BEGIN EXERCISE INPUT
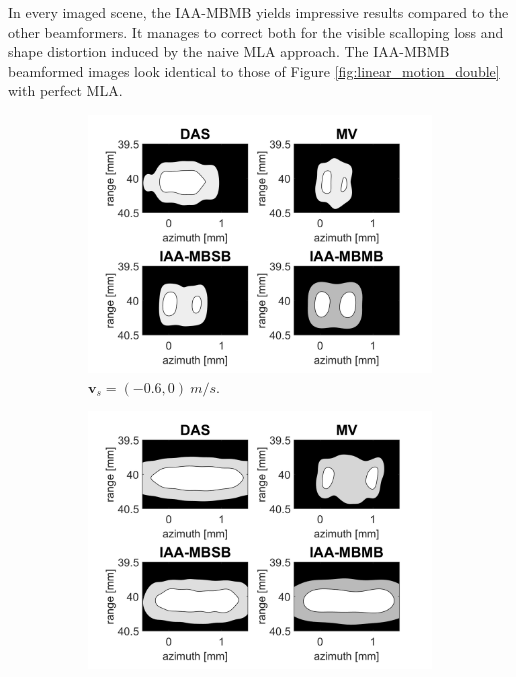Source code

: In every imaged scene, the IAA-MBMB yields impressive results compared to the other beamformers.
It manages to correct both for the visible scalloping loss and shape distortion induced by the naive MLA approach.
The IAA-MBMB beamformed images look identical to those of Figure \ref{fig:linear_motion_double} with perfect MLA.


\begin{figure}[ht]
    \centering
    \begin{subfigure}[t]{0.48\linewidth}
        \includegraphics[width=\linewidth]{./images/results/4/motion_0_-06.png}
        \caption{$\boldsymbol{v}_s = (-0.6, 0)~m/s$.}
        \label{fig:mla_a}
    \end{subfigure}
    \quad
    \begin{subfigure}[t]{0.48\linewidth}
        \includegraphics[width=\linewidth]{./images/results/4/motion_0_06.png}

\end{subfigure}
\end{figure}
END EXERCISE INPUT
YOUR GOAL » Lines, not occurrences, are what count: report how many lines of the records above include the word "linewidth", and nothing else.

SOLVED EXERCISE » 4